A recently explored Yucatan underwater labyrinth is teeming with life, researchers say after exploring the site,
According to Science Alert the discovery is massive and not very well understood.
It joins a number of other such finds, many in cold Arctic and Antarctic waters that are rapidly expanding our knowledge of sea life.

The labyrinth is formed by a number of underground freshwater rivers whose water flows above the saltwater from the Gulf of Mexico. The area has been known for Mayan relics but is now known for other discoveries.

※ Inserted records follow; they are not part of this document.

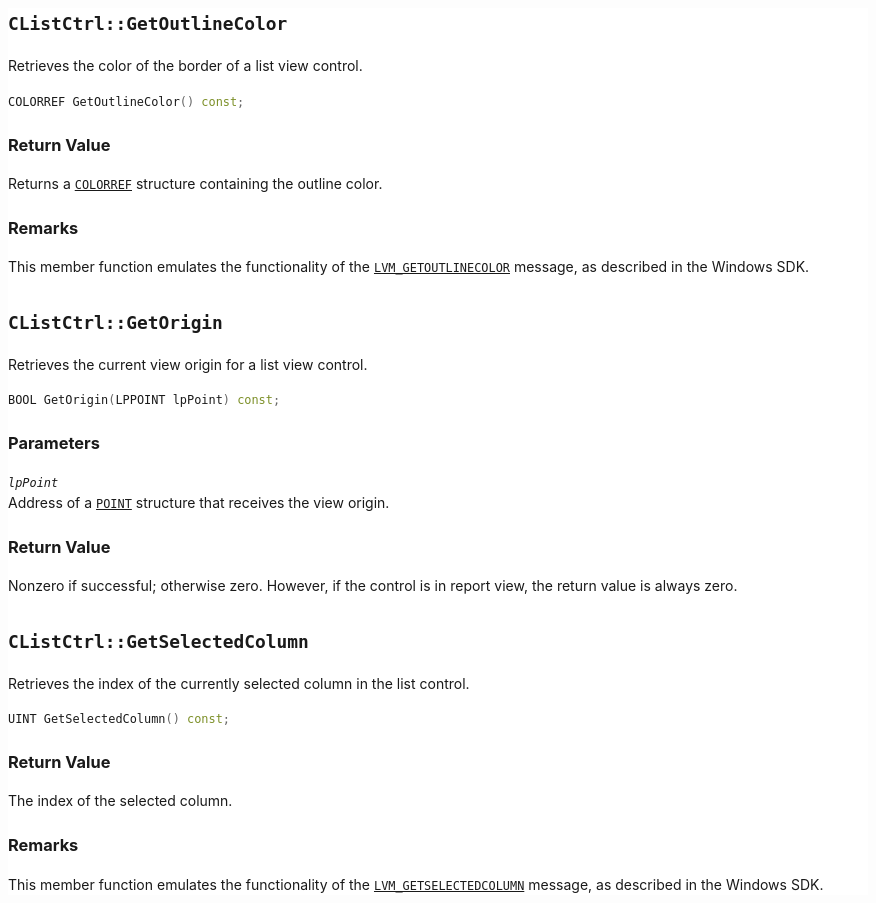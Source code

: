 ## <a name="getoutlinecolor"></a> `CListCtrl::GetOutlineColor`

Retrieves the color of the border of a list view control.

```cpp
COLORREF GetOutlineColor() const;
```

### Return Value

Returns a [`COLORREF`](/windows/win32/gdi/colorref) structure containing the outline color.

### Remarks

This member function emulates the functionality of the [`LVM_GETOUTLINECOLOR`](/windows/win32/Controls/lvm-getoutlinecolor) message, as described in the Windows SDK.

## <a name="getorigin"></a> `CListCtrl::GetOrigin`

Retrieves the current view origin for a list view control.

```cpp
BOOL GetOrigin(LPPOINT lpPoint) const;
```

### Parameters

*`lpPoint`*\
Address of a [`POINT`](/windows/win32/api/windef/ns-windef-point) structure that receives the view origin.

### Return Value

Nonzero if successful; otherwise zero. However, if the control is in report view, the return value is always zero.

## <a name="getselectedcolumn"></a> `CListCtrl::GetSelectedColumn`

Retrieves the index of the currently selected column in the list control.

```cpp
UINT GetSelectedColumn() const;
```

### Return Value

The index of the selected column.

### Remarks

This member function emulates the functionality of the [`LVM_GETSELECTEDCOLUMN`](/windows/win32/Controls/lvm-getselectedcolumn) message, as described in the Windows SDK.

According to Sciece Alert:
“For the first time, researchers have sampled some of the more inaccessible extremes of these mapped cave systems, which cover 1,500 kilometers (932 miles). They found thriving microbial metropolises within the layers of freshwater sitting on top of the saltwater intruding from the Gulf of Mexico.
Mexico’s Yucatán carbonate aquifer is one of the most extensive groundwater systems on Earth and only some of it has been properly mapped. Its numerous sinkholes, some of which are toxic, as well as its complex web of subterranean tunnels, and its massive caves, provide drinking water for ten million visitors each year and two million locals.”
“These are incredibly special samples of underground rivers that are particularly difficult to obtain,” notes geobiologist Matthew Selensky, who worked on the research while at Northwestern University.” (Links in original)
Researchers probing the oceans have been finding many amazing troves of wildlife. The world’s largest known ice fish nesting ground has been found in the Weddell Sea. It is 92 square miles. Another massive area of sea life has been found near the wreck of the RMS Titanic. That “fountain of life” is based on a volcanic spout about 3,000 meters deep near the wreck. Finally, other researchers have found another unexpected bounty of life elsewhere in Antarctica. One may be millions of square miles in size.
The Yucatan underwater labyrinth is very impressive itself as it mixes fresh and salt water and a bacterial “metropolis.”